To: Mark S.
From: Geoffrey Klempner
Subject: Accounting for the truth of 'Santa Claus does not exist'
Date: 17 January 2008 12:49
Dear Mark,
Thank you for your email of 8 January, with your University of London Logic essay in response to the question, 'Is there a satisfactory account of the truth of the sentence "Santa Claus does not exist"?'
Your admiration for Naive Metaphysics puts you in a very small and exclusive club. The book was written by a 'Geoffrey Klempner' who no longer exists. I admire the work too, but the author and I are two different people.
About this essay: my first reaction was to wonder how much of this you would be able to reproduce if the question came up in an exam.

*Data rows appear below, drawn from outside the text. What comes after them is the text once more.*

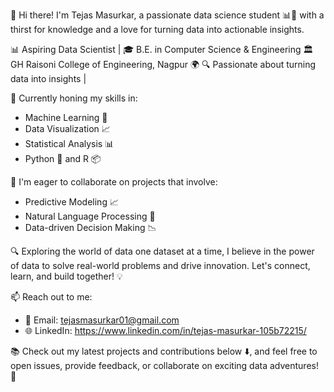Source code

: 👋 Hi there! I'm Tejas Masurkar, a passionate data science student 📊🔬 with a thirst for knowledge and a love for turning data into actionable insights.

📊 Aspiring Data Scientist | 🎓 B.E. in Computer Science & Engineering
🏛️ GH Raisoni College of Engineering, Nagpur 🌍
🔍 Passionate about turning data into insights | 

🧠 Currently honing my skills in:
- Machine Learning 🤖
- Data Visualization 📈
- Statistical Analysis 📊
- Python 🐍 and R 📦

💼 I'm eager to collaborate on projects that involve:
- Predictive Modeling 📈
- Natural Language Processing 📜
- Data-driven Decision Making 📉

🔍 Exploring the world of data one dataset at a time, I believe in the power of data to solve real-world problems and drive innovation. Let's connect, learn, and build together! 💡

📫 Reach out to me:
- 📧 Email: tejasmasurkar01@gmail.com
- 🌐 LinkedIn: https://www.linkedin.com/in/tejas-masurkar-105b72215/

📚 Check out my latest projects and contributions below ⬇️, and feel free to open issues, provide feedback, or collaborate on exciting data adventures! 🚀
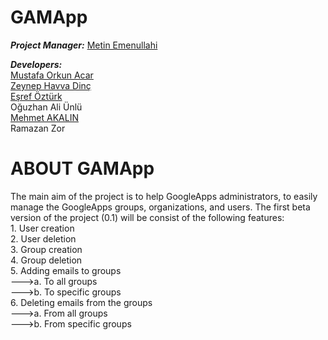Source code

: GAMApp
================
<p><b><i>Project Manager:</i></b> <a href="https://github.com/mtndesign" target="_blank">Metin Emenullahi</a></p>
<p>
<b><i>Developers:</i></b> <br />
<a href="https://github.com/mustafaorkunacar" target="_blank" >Mustafa Orkun Acar<br />
<a href="https://github.com/ZeynepHavva"target="_black">Zeynep Havva Dinç</a><br />
<a href="https://github.com/esrefozturk" target = "_blank" >Eşref Öztürk</a><br />
Oğuzhan Ali Ünlü<br />
<a href="https://github.com/akalinmehmet" target = "_blank" >Mehmet AKALIN</a><br />
Ramazan Zor
</p>

ABOUT GAMApp
======================
<p>The main aim of the project is to help GoogleApps administrators, to easily manage the GoogleApps groups, organizations, and users. The first beta version of the project (0.1) will be consist of the following features:<br />
1. User creation<br />
2. User deletion<br />
3. Group creation<br />
4. Group deletion<br />
5. Adding emails to groups<br />
--->a. To all groups<br />
--->b. To specific groups<br />
6. Deleting emails from the groups <br />
--->a. From all groups<br />
--->b. From specific groups</p>
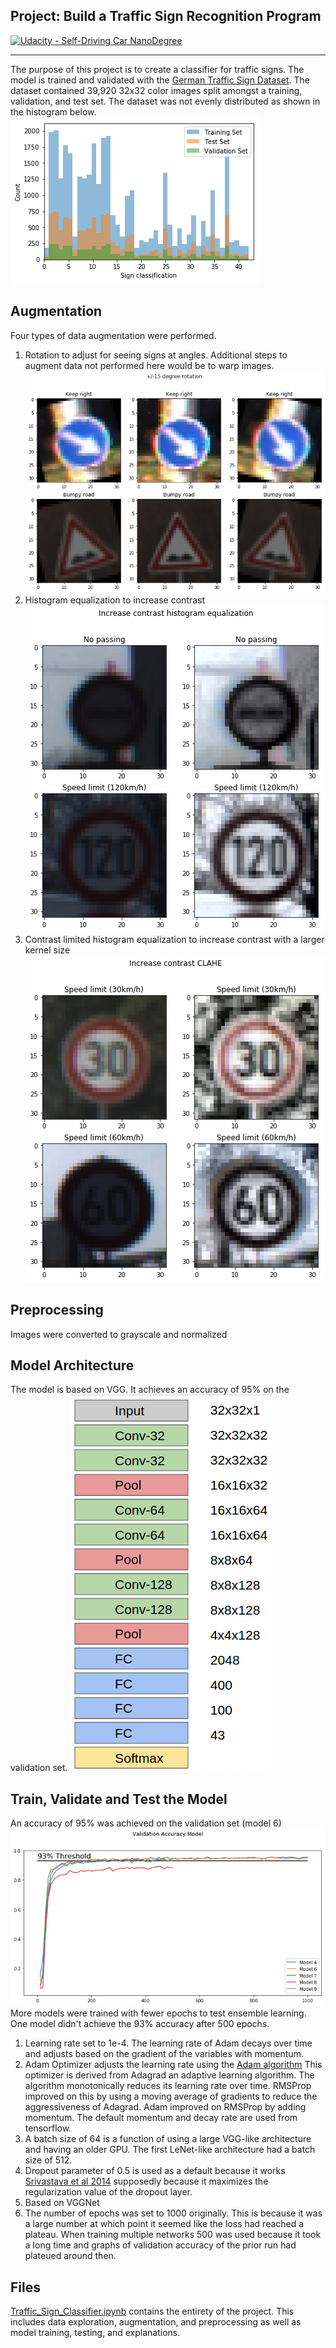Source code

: ## Project: Build a Traffic Sign Recognition Program
[![Udacity - Self-Driving Car NanoDegree](https://s3.amazonaws.com/udacity-sdc/github/shield-carnd.svg)](http://www.udacity.com/drive)

---

The purpose of this project is to create a classifier for traffic signs. The model is trained and validated with the [German Traffic Sign Dataset](http://benchmark.ini.rub.de/?section=gtsrb&subsection=dataset).  The dataset contained 39,920 32x32 color images split amongst a training, validation, and test set. The dataset was not evenly distributed as shown in the histogram below.
![Histogram](examples/data_exploration.png)

## Augmentation

Four types of data augmentation were performed.
1. Rotation to adjust for seeing signs at angles. Additional steps to augment data not performed here would be to warp images. ![Rotation](examples/rotation.png)
2. Histogram equalization to increase contrast 
![Histogram Equalization](examples/histeq.png)
3. Contrast limited histogram equalization to increase contrast with a larger kernel size 
![CLAHE](examples/clahe.png)

## Preprocessing

Images were converted to grayscale and normalized

## Model Architecture

The model is based on VGG. It achieves an accuracy of 95% on the validation set.
![VGG Like Architecture](examples/Architecture.png)

## Train, Validate and Test the Model

An accuracy of 95% was achieved on the validation set (model 6) ![Accuracies](examples/accuracy.png) More models were trained with fewer epochs to test ensemble learning. One model didn't achieve the 93% accuracy after 500 epochs.
1. Learning rate set to 1e-4. The learning rate of Adam decays over time and adjusts based on the gradient of the variables with momentum.
2. Adam Optimizer adjusts the learning rate using the [Adam algorithm](https://arxiv.org/pdf/1412.6980v8.pdf) This optimizer is derived from Adagrad an adaptive learning algorithm. The algorithm monotonically reduces its learning rate over time. RMSProp improved on this by using a moving average of gradients to reduce the aggressiveness of Adagrad. Adam improved on RMSProp by adding momentum. The default momentum and decay rate are used from tensorflow.
3. A batch size of 64 is a function of using a large VGG-like architecture and having an older GPU. The first LeNet-like architecture had a batch size of 512.
4. Dropout parameter of 0.5 is used as a default because it works [Srivastava et al 2014](https://www.cs.toronto.edu/~hinton/absps/JMLRdropout.pdf) supposedly because it maximizes the regularization value of the dropout layer.
5. Based on VGGNet
6. The number of epochs was set to 1000 originally. This is because it was a large number at which point it seemed like the loss had reached a plateau. When training multiple networks 500 was used because it took a long time and graphs of validation accuracy of the prior run had plateued around then.

Files
---
[Traffic_Sign_Classifier.ipynb](Traffic_Sign_Classifier.ipynb) contains the entirety of the project. This includes data exploration, augmentation, and preprocessing as well as model training, testing, and explanations.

It is an excellent piece of work.
But my job is to disagree, if I can.
I haven't studied much of Meinong but I like his theory, perhaps with a positive spin of my own. (If you can get to see a copy, Edo Pivcevic 'The Concept of Reality' Duckworth develops this spin into a full-blown theory.)

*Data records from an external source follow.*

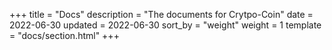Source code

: +++
title = "Docs"
description = "The documents for Crytpo-Coin"
date = 2022-06-30
updated = 2022-06-30
sort_by = "weight"
weight = 1
template = "docs/section.html"
+++
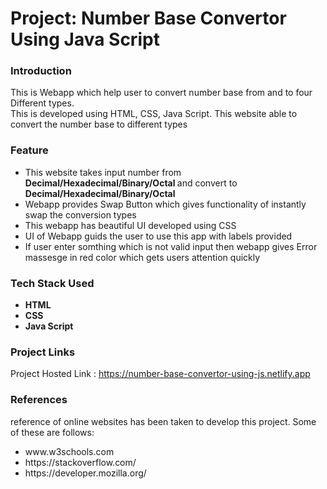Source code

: <h1>Project: Number Base Convertor Using Java Script</h1>

<h3>Introduction</h3>
<p>This is Webapp which help user to convert number base from and to four Different types.
    <br>
    This is developed using HTML, CSS, Java Script. This website able to convert the number base to different types
</p>

<h3>Feature</h3>
<ul>
    <li>This website takes input number from <b> Decimal/Hexadecimal/Binary/Octal </b> and convert to  <b> Decimal/Hexadecimal/Binary/Octal  </b></li>
    <li>Webapp provides Swap Button which gives functionality of instantly swap the conversion types</li>
    <li>This webapp has beautiful UI developed using CSS </li>
    <li>UI of Webapp guids the user to use this app with labels provided</li>
    <li>If user enter somthing which is not valid input then webapp gives Error massesge in red color which gets users attention quickly</li>
</ul>


<h3>Tech Stack Used</h3>
<ul>
    <li><b>HTML</b></li>
    <li><b>CSS</b></li>
    <li><b>Java Script</b></li>
</ul>

<h3>Project Links</h3>
<p>Project Hosted Link : <a href="https://number-base-convertor-using-js.netlify.app" target="_blank">https://number-base-convertor-using-js.netlify.app </a></p>


<h3>References</h3>
<p>reference of online websites has been taken to develop this project. Some of these are follows:</p>
<ul>
    <li>www.w3schools.com</li>
    <li>https://stackoverflow.com/</li>
    <li>https://developer.mozilla.org/</li>
</ul>
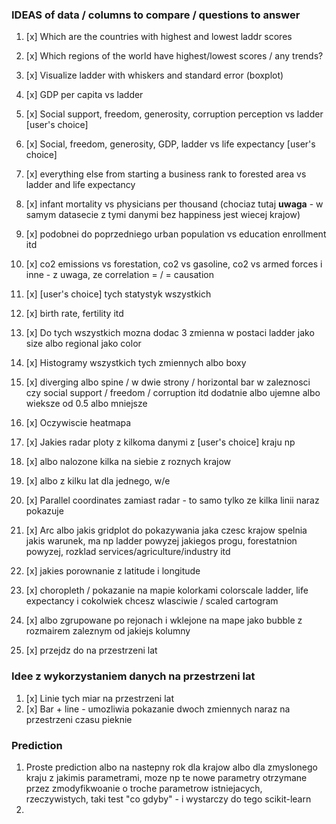 ### IDEAS of data / columns to compare / questions to answer
1. [x] Which are the countries with highest and lowest laddr scores
2. [x] Which regions of the world have highest/lowest scores / any trends?
3. [x] Visualize ladder with whiskers and standard error (boxplot)
4. [x] GDP per capita vs ladder
5. [x] Social support, freedom, generosity, corruption perception vs ladder [user's choice]
6. [x] Social, freedom, generosity, GDP, ladder vs life expectancy [user's choice]
7. [x] everything else from starting a business rank to forested area vs ladder and life expectancy
8. [x] infant mortality vs physicians per thousand (chociaz tutaj **uwaga** - w samym datasecie z tymi danymi bez happiness jest wiecej krajow)
9. [x] podobnei do poprzedniego urban population vs education enrollment itd
10. [x] co2 emissions vs forestation, co2 vs gasoline, co2 vs armed forces i inne - z uwaga, ze correlation = / = causation
11. [x] [user's choice] tych statystyk wszystkich
12. [x] birth rate, fertility itd
13. [x] Do tych wszystkich mozna dodac 3 zmienna w postaci ladder jako size albo regional jako color
14. [x] Histogramy wszystkich tych zmiennych albo boxy
15. [x] diverging albo spine / w dwie strony / horizontal bar w zaleznosci czy social support / freedom / corruption itd dodatnie albo ujemne albo wieksze od 0.5 albo mniejsze

16. [x] Oczywiscie heatmapa

17. [x] Jakies radar ploty z kilkoma danymi z [user's choice] kraju np
18. [x] albo nalozone kilka na siebie z roznych krajow
19. [x] albo z kilku lat dla jednego, w/e

20. [x] Parallel coordinates zamiast radar - to samo tylko ze kilka linii naraz pokazuje

21. [x] Arc albo jakis gridplot do pokazywania jaka czesc krajow spelnia jakis warunek, ma np ladder powyzej jakiegos progu, forestatnion powyzej, rozklad services/agriculture/industry itd

22. [x] jakies porownanie z latitude i longitude

23. [x] choropleth / pokazanie na mapie kolorkami colorscale ladder, life expectancy i cokolwiek chcesz wlasciwie / scaled cartogram
24. [x] albo zgrupowane po rejonach i wklejone na mape jako bubble z rozmairem zaleznym od jakiejs kolumny
25. [x] przejdz do na przestrzeni lat

### Idee z wykorzystaniem danych na przestrzeni lat
1. [x] Linie tych miar na przestrzeni lat
2. [x] Bar + line - umozliwia pokazanie dwoch zmiennych naraz na przestrzeni czasu pieknie


### Prediction
1. Proste prediction albo na nastepny rok dla krajow albo dla zmyslonego kraju z jakimis parametrami, moze np te nowe parametry otrzymane przez zmodyfikwoanie o troche parametrow istniejacych, rzeczywistych, taki test "co gdyby" - i wystarczy do tego scikit-learn
2. 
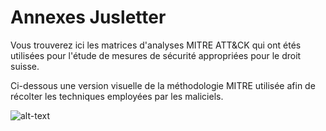 # Annexes Jusletter

Vous trouverez ici les matrices d'analyses MITRE ATT&CK qui ont étés utilisées pour l'étude de mesures de sécurité appropriées pour le droit suisse.

Ci-dessous une version visuelle de la méthodologie MITRE utilisée afin de récolter les techniques employées par les maliciels.

![alt-text](https://github.com/sudo-hex/Annexes_Jusletter/blob/ec951e4451b6b7abc4bf594274823fd9e2590000/M%C3%A9thodo.png)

The idea that one is being objectionably 'Platonist' by admitting mythical entities, fictional entities, etc. just seems to me wrong. There are objections to Platonism but this has nothing to do with it. Any object or thing you can make true statements about about exists. I think you hold this too, although you come up with a complicated story of two different kinds of 'intentions' etc. etc.

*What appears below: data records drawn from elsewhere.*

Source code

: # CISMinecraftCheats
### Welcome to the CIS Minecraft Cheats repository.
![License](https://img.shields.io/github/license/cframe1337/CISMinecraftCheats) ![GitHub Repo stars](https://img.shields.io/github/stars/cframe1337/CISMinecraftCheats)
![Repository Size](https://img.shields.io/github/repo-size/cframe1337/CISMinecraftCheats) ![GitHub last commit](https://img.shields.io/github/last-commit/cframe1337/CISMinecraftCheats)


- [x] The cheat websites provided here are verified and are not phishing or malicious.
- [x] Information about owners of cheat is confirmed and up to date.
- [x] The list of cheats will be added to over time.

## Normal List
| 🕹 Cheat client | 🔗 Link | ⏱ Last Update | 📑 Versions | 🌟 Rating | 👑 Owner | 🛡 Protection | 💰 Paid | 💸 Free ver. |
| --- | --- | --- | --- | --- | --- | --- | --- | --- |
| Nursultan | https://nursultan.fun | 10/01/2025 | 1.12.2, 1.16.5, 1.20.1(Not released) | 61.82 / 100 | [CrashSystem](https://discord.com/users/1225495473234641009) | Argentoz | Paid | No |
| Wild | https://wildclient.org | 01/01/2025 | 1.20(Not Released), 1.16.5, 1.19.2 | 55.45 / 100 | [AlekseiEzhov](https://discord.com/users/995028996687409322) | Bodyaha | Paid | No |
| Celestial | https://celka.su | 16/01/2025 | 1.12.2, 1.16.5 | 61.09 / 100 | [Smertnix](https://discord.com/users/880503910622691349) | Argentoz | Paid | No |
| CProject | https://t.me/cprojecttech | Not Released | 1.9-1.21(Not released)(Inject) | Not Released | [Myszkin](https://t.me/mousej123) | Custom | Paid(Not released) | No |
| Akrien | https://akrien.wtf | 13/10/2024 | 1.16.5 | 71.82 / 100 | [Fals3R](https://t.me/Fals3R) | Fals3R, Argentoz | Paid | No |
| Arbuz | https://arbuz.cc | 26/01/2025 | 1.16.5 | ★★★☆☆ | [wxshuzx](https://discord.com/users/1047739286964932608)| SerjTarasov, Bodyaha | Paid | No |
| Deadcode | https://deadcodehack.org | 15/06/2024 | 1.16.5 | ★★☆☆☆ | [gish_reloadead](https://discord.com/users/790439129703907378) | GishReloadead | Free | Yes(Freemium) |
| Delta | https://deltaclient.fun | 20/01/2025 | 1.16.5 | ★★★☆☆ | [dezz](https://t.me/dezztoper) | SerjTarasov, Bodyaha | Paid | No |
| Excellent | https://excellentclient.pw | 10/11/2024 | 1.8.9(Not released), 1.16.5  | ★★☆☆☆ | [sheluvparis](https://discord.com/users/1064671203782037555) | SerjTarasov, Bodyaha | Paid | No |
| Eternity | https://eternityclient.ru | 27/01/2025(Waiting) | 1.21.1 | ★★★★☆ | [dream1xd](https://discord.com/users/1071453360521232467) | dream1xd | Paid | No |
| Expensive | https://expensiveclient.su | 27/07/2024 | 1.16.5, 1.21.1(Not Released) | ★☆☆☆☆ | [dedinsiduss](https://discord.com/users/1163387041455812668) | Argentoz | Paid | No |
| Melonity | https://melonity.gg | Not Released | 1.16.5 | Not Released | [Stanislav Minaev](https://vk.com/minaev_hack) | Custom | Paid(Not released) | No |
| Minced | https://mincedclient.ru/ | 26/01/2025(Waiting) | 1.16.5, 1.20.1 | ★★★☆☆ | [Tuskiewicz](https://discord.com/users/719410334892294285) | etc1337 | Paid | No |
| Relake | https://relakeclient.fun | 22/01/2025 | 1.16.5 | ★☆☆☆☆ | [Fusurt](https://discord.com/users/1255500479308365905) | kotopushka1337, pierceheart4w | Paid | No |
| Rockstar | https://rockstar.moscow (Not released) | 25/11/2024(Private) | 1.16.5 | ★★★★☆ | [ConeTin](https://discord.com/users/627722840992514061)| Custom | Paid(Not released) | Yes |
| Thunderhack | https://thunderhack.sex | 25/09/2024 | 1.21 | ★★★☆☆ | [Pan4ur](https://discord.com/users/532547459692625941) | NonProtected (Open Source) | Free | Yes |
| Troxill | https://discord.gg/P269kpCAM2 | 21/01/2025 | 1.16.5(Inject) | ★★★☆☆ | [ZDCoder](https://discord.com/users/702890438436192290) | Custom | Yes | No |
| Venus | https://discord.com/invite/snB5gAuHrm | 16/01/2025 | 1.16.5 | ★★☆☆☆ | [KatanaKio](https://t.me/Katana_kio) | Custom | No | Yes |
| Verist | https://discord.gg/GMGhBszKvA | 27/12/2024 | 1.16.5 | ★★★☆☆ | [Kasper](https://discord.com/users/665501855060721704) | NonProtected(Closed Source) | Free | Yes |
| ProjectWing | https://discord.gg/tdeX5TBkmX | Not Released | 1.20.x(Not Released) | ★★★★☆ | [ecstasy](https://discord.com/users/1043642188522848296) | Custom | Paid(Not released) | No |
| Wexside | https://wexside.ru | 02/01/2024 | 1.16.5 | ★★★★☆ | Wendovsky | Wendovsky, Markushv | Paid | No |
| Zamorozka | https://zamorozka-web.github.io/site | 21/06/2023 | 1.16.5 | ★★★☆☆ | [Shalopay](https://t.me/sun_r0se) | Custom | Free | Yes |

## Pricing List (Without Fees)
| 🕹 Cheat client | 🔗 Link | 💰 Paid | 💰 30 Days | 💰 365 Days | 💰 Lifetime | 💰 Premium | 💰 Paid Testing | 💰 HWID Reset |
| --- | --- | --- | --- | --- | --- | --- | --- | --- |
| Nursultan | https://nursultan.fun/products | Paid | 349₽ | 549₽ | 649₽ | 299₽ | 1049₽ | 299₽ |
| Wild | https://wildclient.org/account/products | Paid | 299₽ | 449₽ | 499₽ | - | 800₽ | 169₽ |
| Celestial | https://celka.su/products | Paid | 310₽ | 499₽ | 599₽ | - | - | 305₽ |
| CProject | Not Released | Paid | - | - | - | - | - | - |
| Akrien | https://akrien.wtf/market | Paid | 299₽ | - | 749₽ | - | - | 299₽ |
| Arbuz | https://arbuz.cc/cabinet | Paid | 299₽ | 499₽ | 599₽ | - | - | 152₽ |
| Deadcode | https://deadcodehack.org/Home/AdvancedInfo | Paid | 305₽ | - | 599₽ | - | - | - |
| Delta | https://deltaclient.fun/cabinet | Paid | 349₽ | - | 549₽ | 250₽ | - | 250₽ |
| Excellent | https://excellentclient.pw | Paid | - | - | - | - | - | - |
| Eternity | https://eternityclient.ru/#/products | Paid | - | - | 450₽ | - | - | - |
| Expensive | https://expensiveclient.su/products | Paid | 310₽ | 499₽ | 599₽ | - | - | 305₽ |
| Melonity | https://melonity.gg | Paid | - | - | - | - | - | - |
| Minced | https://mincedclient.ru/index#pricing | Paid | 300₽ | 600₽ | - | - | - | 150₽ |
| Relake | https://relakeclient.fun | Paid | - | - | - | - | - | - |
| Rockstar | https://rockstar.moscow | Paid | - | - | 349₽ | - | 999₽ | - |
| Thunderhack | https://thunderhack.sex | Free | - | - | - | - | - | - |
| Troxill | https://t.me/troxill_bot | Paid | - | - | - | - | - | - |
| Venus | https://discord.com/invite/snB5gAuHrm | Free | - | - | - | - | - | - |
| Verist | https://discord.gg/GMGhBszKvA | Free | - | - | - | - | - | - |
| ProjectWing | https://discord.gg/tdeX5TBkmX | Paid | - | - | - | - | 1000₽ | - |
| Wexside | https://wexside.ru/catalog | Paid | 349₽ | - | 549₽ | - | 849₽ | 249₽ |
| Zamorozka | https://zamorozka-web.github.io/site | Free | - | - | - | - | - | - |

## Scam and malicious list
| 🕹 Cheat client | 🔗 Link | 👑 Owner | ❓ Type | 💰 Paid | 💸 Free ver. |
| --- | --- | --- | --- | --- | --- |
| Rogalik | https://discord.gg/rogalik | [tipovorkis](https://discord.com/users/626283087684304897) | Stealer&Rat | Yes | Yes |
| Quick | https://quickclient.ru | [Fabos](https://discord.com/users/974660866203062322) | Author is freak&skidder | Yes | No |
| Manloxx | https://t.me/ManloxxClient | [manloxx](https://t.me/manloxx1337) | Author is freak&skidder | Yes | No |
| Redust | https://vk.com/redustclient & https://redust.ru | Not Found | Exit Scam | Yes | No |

I don't see that this is necessary.
First, the fallacy imputed to Meinong (wrongly, I would guess, since Meinong was not a fool) regarding the meaning of the statement, 'Santa Claus does not exist'. We are assuming that there is only one kind of existence - namely, if you can make a true statement about a, then a exists.
When I say that SC does not exist, I am not making a statement about SC the mythical individual but rather a negative existential statement, quantifying over spatio-temporal particulars.
Similarly, 'There is no Green Gertha,' could be used in an appropriate context to make a negative existential statement, quantifying over mythical individuals. (Imagine that you falsely believe a story you read on the internet and I am setting you straight.)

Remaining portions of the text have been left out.